His eyes swept over her. “I didn’t recognize you at first. My God, you cut your hair!” He looked positively horrified.
Jane’s heart fluttered in her chest. “You don’t . . . you don’t like the way I look?”
“You look . . . totally different.”
A cold knot of dread formed in her stomach. “My . . . my hair will grow back,” she said apologetically, then wondered why in the hell she was defending herself. “Wait just a damn minute. I happen to like the way it looks, and it’s easy to take care of. If you don’t, that’s your problem! I didn’t insult you when you decided to grow a beard.” Her gaze boldly met his.
His eyes crinkled at the corners as a smile grew on his face. “Wait a minute yourself and stop making assumptions. I
do
like it. You just took me by surprise, especially because all of a sudden you look like—”
“Like what?” Jane asked coolly.
“Coletta.”
“Coletta! Your old girlfriend? Now you are insulting me, Mike.” She looked away, her pride and newfound self-confidence wounded.
“Insult you! Coletta is gorgeous. She could have modeled. How can you be insulted by that remark, Jane?”
She turned back, eyeing him narrowly.
“Jane, you should have told me you were getting your hair cut. I loved your hair. I loved all those curls. I wasn’t expecting—” He suddenly became tongue-tied. “If I wanted another Coletta in my life, I would have found one.”

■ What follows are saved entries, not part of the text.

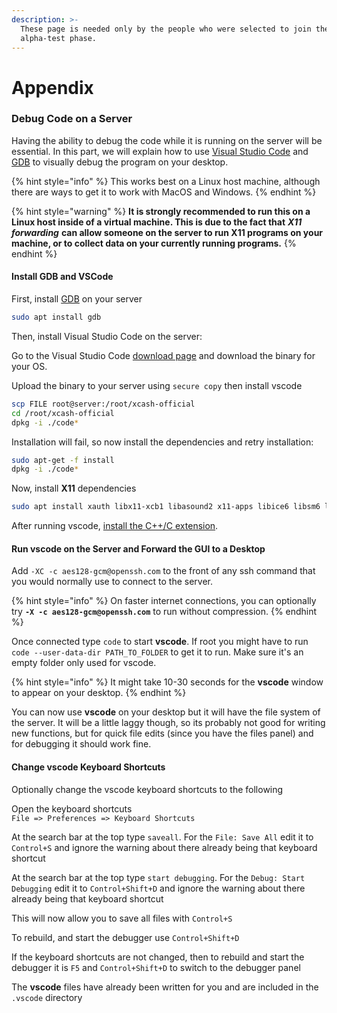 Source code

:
 ```yaml
---
description: >-
  These page is needed only by the people who were selected to join the
  alpha-test phase.
---
```


# Appendix

### Debug Code on a Server

Having the ability to debug the code while it is running on the server will be essential. In this part, we will explain how to use [Visual Studio Code](https://code.visualstudio.com/) and [GDB](https://www.gnu.org/software/gdb/) to visually debug the program on your desktop.

{% hint style="info" %}
This works best on a Linux host machine, although there are ways to get it to work with MacOS and Windows.
{% endhint %}

{% hint style="warning" %}
**It is strongly recommended to run this on a Linux host inside of a virtual machine. This is due to the fact that** _**X11 forwarding**_ **can allow someone on the server to run X11 programs on your machine, or to collect data on your currently running programs.**
{% endhint %}

#### Install GDB and VSCode

First, install [GDB](https://www.gnu.org/software/gdb/) on your server

```bash
sudo apt install gdb
```

Then, install Visual Studio Code on the server:

Go to the Visual Studio Code [download page](https://code.visualstudio.com/Download) and download the binary for your OS.

Upload the binary to your server using `secure copy` then install vscode

```bash
scp FILE root@server:/root/xcash-official
cd /root/xcash-official
dpkg -i ./code*
```

Installation will fail, so now install the dependencies and retry installation:

```bash
sudo apt-get -f install
dpkg -i ./code*
```

Now, install **X11** dependencies

```bash
sudo apt install xauth libx11-xcb1 libasound2 x11-apps libice6 libsm6 libxaw7 libxft2 libxmu6 libxpm4 libxt6 x11-apps xbitmaps libxtst6
```

After running vscode, [install the C++/C extension](https://marketplace.visualstudio.com/items?itemName=ms-vscode.cpptools).

#### Run vscode on the Server and Forward the GUI to a Desktop

Add `-XC -c aes128-gcm@openssh.com` to the front of any ssh command that you would normally use to connect to the server.

{% hint style="info" %}
On faster internet connections, you can optionally try **`-X -c aes128-gcm@openssh.com`** to run without compression.
{% endhint %}

Once connected type `code` to start **vscode**. If root you might have to run `code --user-data-dir PATH_TO_FOLDER` to get it to run. Make sure it's an empty folder only used for vscode.

{% hint style="info" %}
It might take 10-30 seconds for the **vscode** window to appear on your desktop.
{% endhint %}

You can now use **vscode** on your desktop but it will have the file system of the server. It will be a little laggy though, so its probably not good for writing new functions, but for quick file edits \(since you have the files panel\) and for debugging it should work fine.

#### Change vscode Keyboard Shortcuts

Optionally change the vscode keyboard shortcuts to the following

Open the keyboard shortcuts  
`File => Preferences => Keyboard Shortcuts`

At the search bar at the top type `saveall`. For the `File: Save All` edit it to `Control+S` and ignore the warning about there already being that keyboard shortcut

At the search bar at the top type `start debugging`. For the `Debug: Start Debugging` edit it to `Control+Shift+D` and ignore the warning about there already being that keyboard shortcut

This will now allow you to save all files with `Control+S`

To rebuild, and start the debugger use `Control+Shift+D`

If the keyboard shortcuts are not changed, then to rebuild and start the debugger it is `F5` and `Control+Shift+D` to switch to the debugger panel

The **vscode** files have already been written for you and are included in the `.vscode` directory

Jane gave him her most withering expression. “You should have quit while you were ahead, Mike. Somehow your comparison just doesn’t do it for me.”
“I’m sorry, Jane. I didn’t mean . . .”
“The hell you didn’t. It’s time to go inside.” Jane flounced her way down the hall to the banquet room. She took her seat on the left side of the room. Mike was sitting on the right side.
Jane made small talk and listened to meaningless chatter as she tried to see over the poinsettia centerpiece. She opened a bright red napkin and settled it on her lap, her eyes sparking angrily as she tried to get her emotions under control. From time to time she risked a glance in Mike’s direction as she listened to the boring speeches she wouldn’t remember an hour from now. Satisfied that he looked miserable, she relaxed.